Commissioner Larry Kleinhenz told CBS4 that the commissioners had initially informed the veteran services officer, Tom Crawford, he would be out of the job at the end of the year. However, the decision was made now as the commissioners felt it was the best decision to provide help to veterans in the county and surrounding area.
"We don’t want the office to miss a beat as we go down the road here," said Commissioner Carl Lienhoop.
The veterans' office, located in the Bartholomew County Government Office Building, is still open for veterans as three part-time workers are there to help.

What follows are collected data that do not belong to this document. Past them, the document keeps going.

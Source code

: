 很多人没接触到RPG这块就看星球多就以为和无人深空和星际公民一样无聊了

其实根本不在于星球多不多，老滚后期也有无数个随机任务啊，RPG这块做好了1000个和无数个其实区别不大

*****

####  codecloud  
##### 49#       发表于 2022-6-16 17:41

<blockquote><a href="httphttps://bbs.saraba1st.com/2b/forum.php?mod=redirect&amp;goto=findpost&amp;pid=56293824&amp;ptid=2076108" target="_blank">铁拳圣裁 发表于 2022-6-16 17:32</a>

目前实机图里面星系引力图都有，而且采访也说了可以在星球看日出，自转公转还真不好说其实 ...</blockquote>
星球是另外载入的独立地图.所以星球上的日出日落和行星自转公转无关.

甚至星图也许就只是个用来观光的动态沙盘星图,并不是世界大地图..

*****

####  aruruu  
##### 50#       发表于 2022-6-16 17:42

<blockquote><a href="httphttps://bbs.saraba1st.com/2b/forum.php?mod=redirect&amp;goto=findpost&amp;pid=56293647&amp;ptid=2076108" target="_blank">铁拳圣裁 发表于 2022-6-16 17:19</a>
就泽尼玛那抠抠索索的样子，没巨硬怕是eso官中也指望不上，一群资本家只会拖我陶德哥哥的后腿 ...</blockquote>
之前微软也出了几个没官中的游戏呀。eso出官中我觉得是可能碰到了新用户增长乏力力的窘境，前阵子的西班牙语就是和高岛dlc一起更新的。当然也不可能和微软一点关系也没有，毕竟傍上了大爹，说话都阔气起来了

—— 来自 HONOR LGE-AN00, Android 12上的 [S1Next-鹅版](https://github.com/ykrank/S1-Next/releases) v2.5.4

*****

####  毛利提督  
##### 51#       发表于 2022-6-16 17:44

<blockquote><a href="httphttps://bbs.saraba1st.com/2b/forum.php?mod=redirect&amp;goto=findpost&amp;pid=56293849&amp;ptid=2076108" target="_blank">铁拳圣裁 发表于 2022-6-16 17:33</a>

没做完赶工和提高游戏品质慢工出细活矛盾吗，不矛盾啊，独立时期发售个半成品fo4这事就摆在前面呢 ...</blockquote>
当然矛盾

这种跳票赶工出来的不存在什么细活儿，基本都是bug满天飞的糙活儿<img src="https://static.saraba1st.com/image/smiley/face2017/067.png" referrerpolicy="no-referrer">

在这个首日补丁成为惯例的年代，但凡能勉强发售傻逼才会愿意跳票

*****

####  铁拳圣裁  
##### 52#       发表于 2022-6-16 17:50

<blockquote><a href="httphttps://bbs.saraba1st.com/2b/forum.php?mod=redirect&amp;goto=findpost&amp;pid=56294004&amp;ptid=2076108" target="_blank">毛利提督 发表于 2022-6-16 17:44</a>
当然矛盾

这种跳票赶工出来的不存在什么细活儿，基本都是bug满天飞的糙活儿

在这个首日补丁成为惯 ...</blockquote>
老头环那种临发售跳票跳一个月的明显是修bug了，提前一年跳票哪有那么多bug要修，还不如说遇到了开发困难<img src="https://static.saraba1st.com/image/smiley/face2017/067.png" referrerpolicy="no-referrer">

Kleinhenz said most services won't have any problem being met, but some expertise could be needed in some rare cases. The commissioner said he'd like to see some kind of solution in the next 30 days.

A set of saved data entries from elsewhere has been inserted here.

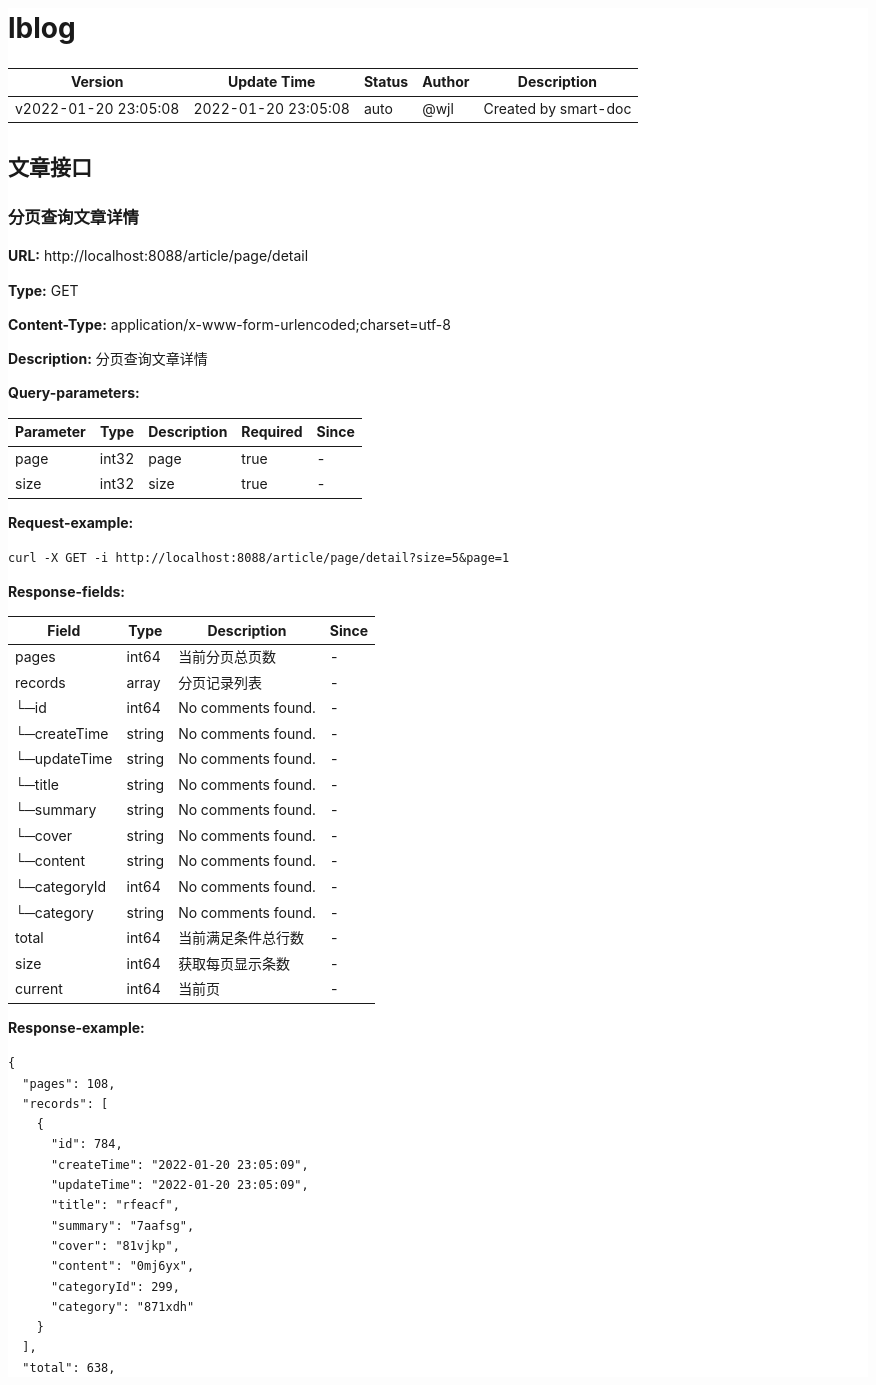 # lblog
Version |  Update Time  | Status | Author |  Description
---|---|---|---|---
v2022-01-20 23:05:08|2022-01-20 23:05:08|auto|@wjl|Created by smart-doc



## 文章接口
### 分页查询文章详情
**URL:** http://localhost:8088/article/page/detail

**Type:** GET


**Content-Type:** application/x-www-form-urlencoded;charset=utf-8

**Description:** 分页查询文章详情

**Query-parameters:**

Parameter | Type|Description|Required|Since
---|---|---|---|---
page|int32|page|true|-
size|int32|size|true|-

**Request-example:**
```
curl -X GET -i http://localhost:8088/article/page/detail?size=5&page=1
```
**Response-fields:**

Field | Type|Description|Since
---|---|---|---
pages|int64|当前分页总页数|-
records|array|分页记录列表|-
└─id|int64|No comments found.|-
└─createTime|string|No comments found.|-
└─updateTime|string|No comments found.|-
└─title|string|No comments found.|-
└─summary|string|No comments found.|-
└─cover|string|No comments found.|-
└─content|string|No comments found.|-
└─categoryId|int64|No comments found.|-
└─category|string|No comments found.|-
total|int64|当前满足条件总行数|-
size|int64|获取每页显示条数|-
current|int64|当前页|-

**Response-example:**
```
{
  "pages": 108,
  "records": [
    {
      "id": 784,
      "createTime": "2022-01-20 23:05:09",
      "updateTime": "2022-01-20 23:05:09",
      "title": "rfeacf",
      "summary": "7aafsg",
      "cover": "81vjkp",
      "content": "0mj6yx",
      "categoryId": 299,
      "category": "871xdh"
    }
  ],
  "total": 638,
``` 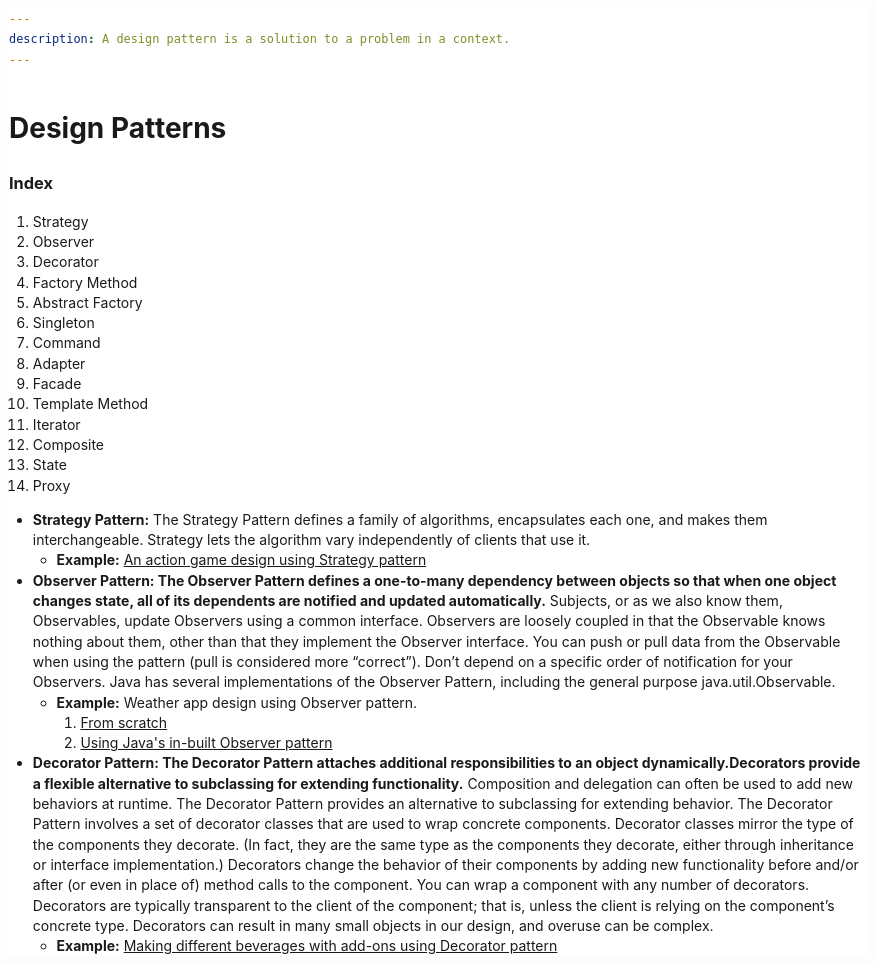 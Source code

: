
 ```yaml
---
description: A design pattern is a solution to a problem in a context.
---
```


# Design Patterns

### Index

1. Strategy
2. Observer
3. Decorator
4. Factory Method
5. Abstract Factory
6. Singleton
7. Command
8. Adapter
9. Facade
10. Template Method
11. Iterator
12. Composite
13. State
14. Proxy

* **Strategy Pattern:** The Strategy Pattern defines a family of algorithms, encapsulates each one, and makes them interchangeable. Strategy lets the algorithm vary independently of clients that use it.
  * **Example:** [An action game design using Strategy pattern](https://github.com/Devansh-Maurya/Design-Patterns-And-Principles/tree/master/src/strategy/actiongame)
* **Observer Pattern: The Observer Pattern defines a one-to-many dependency between objects so that when one object changes state, all of its dependents are notified and updated automatically.** Subjects, or as we also know them, Observables, update Observers using a common interface. Observers are loosely coupled in that the Observable knows nothing about them, other than that they implement the Observer interface. You can push or pull data from the Observable when using the pattern \(pull is considered more “correct”\). Don’t depend on a specific order of notification for your Observers. Java has several implementations of the Observer Pattern, including the general purpose java.util.Observable.
  * **Example:** Weather app design using Observer pattern.
    1. [From scratch](https://github.com/Devansh-Maurya/Design-Patterns-And-Principles/tree/master/src/observer/weatherdata/scratch)
    2. [Using Java's in-built Observer pattern](https://github.com/Devansh-Maurya/Design-Patterns-And-Principles/tree/master/src/observer/weatherdata/inbuilt)
* **Decorator Pattern: The Decorator Pattern attaches additional responsibilities to an object dynamically.Decorators provide a flexible alternative to subclassing for extending functionality.** Composition and delegation can often be used to add new behaviors at runtime. The Decorator Pattern provides an alternative to subclassing for extending behavior. The Decorator Pattern involves a set of decorator classes that are used to wrap concrete components. Decorator classes mirror the type of the components they decorate. \(In fact, they are the same type as the components they decorate, either through inheritance or interface implementation.\) Decorators change the behavior of their components by adding new functionality before and/or after \(or even in place of\) method calls to the component. You can wrap a component with any number of decorators. Decorators are typically transparent to the client of the component; that is, unless the client is relying on the component’s concrete type. Decorators can result in many small objects in our design, and overuse can be complex.
  * **Example:** [Making different beverages with add-ons using Decorator pattern](https://github.com/Devansh-Maurya/Design-Patterns-And-Principles/tree/master/src/decorator/coffeeshop) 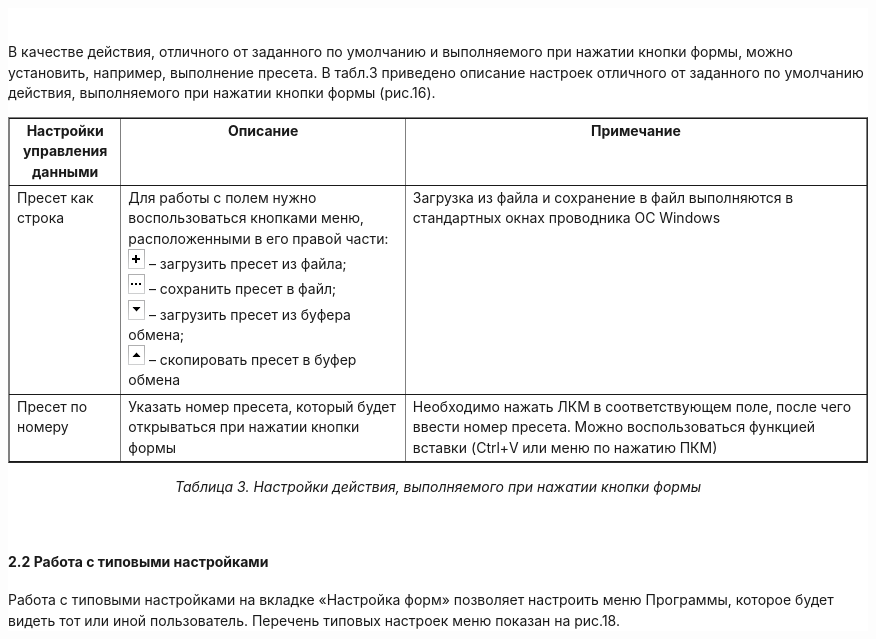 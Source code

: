 <br>

В качестве действия, отличного от заданного по умолчанию и выполняемого при нажатии кнопки формы, можно установить, например, выполнение пресета. В табл.3 приведено описание настроек отличного от заданного по умолчанию действия, выполняемого при нажатии кнопки формы (рис.16).

<table border="1">
<tr>
    <td align="center"><b>Настройки управления данными</b></td>
    <td align="center"><b>Описание</b></td>
    <td align="center"><b>Примечание</b></td>
</tr>
<tr>
    <td>Пресет как строка</td>
    <td>Для работы с полем нужно воспользоваться кнопками меню, расположенными в его правой части:<br><img src ="images/buttons/plus.png"> – загрузить пресет из файла; <br><img src ="images/buttons/dots.png"> – сохранить пресет в файл; <br><img src ="images/buttons/down.png"> – загрузить пресет из буфера обмена; <br><img src ="images/buttons/up.png"> – скопировать пресет в буфер обмена</td>
    <td>Загрузка из файла и сохранение в файл выполняются в стандартных окнах проводника ОС Windows</td>
</tr>
<tr>
    <td>Пресет по номеру</td>
    <td>Указать номер пресета, который будет открываться при нажатии кнопки формы</td>
    <td>Необходимо нажать ЛКМ в соответствующем поле, после чего ввести номер пресета. Можно воспользоваться функцией вставки (Ctrl+V или меню по нажатию ПКМ)</td>
</tr>
</table>

<p align="center"><i>Таблица 3. Настройки действия, выполняемого при нажатии кнопки формы</i></p>

<br>

#### 2.2 Работа с типовыми настройками

Работа с типовыми настройками на вкладке «Настройка форм» позволяет настроить меню Программы, которое будет видеть тот или иной пользователь. Перечень типовых настроек меню показан на рис.18.

<p align="center">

Lienhoop added the office is crucial to making sure veterans receive all their benefits.
"We’ll probably study this issue some, talk with the people who are still up there, and decide what kind of course we are going to take," Lienhoop said.

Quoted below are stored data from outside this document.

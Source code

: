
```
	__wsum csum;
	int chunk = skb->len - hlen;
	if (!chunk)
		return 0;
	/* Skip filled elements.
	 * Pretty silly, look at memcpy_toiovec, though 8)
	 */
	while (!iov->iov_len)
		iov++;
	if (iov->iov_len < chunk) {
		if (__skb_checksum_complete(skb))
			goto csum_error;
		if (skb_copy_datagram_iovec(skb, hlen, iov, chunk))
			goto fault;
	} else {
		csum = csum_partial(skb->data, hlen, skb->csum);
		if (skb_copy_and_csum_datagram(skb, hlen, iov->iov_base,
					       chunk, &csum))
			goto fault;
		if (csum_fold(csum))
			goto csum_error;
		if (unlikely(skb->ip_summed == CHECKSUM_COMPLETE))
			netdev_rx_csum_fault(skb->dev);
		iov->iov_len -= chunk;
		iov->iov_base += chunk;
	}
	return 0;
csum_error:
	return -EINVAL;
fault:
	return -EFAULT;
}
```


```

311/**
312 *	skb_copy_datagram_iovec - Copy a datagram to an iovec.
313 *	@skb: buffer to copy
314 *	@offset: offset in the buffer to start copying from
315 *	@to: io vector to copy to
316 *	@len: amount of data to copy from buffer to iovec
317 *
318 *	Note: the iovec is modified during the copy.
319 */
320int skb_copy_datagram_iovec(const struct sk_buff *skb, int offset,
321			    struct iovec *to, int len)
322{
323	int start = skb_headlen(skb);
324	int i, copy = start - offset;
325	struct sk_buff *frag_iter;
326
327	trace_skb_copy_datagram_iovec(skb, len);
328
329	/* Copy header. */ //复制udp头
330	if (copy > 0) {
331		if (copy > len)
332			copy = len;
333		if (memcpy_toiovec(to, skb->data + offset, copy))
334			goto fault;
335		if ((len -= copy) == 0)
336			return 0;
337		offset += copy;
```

The news of Crawford being ousted has made its way to the veteran community. Several people at American Legion Post #24 said they had voiced complaints about the service from the officer.
It had become enough of a concern that post commander, Alan Mckown no longer directed veterans to go to the office.
“I’m talking 30, 40, or 50 veterans I’ve tried to help in the five years I’ve been here and had very negative words about the service officer," Mckown said. "I had a lot of veterans come in here, and veterans’ spouses, trying to get help from the VA, and a lot of them were actually crying."
Mckown said he has already recommended someone to a state representative to fill the position. He wants to see someone who will be patient with veterans and guide them to get services they're entitled to receive.
"A lot of veterans say they don’t need it, the VA doesn’t really help, but they really do," Mckown said. "That’s what the service officer is supposed to do. Send you in the right direction, see you to the right people, and have the right contacts to help veterans out."
Mckown said estimates put the veteran population in Bartholomew County at close to 7,000 people.
CBS4 attempted to reach out to Crawford, based off of most recent contact records, but could not reach the former officer.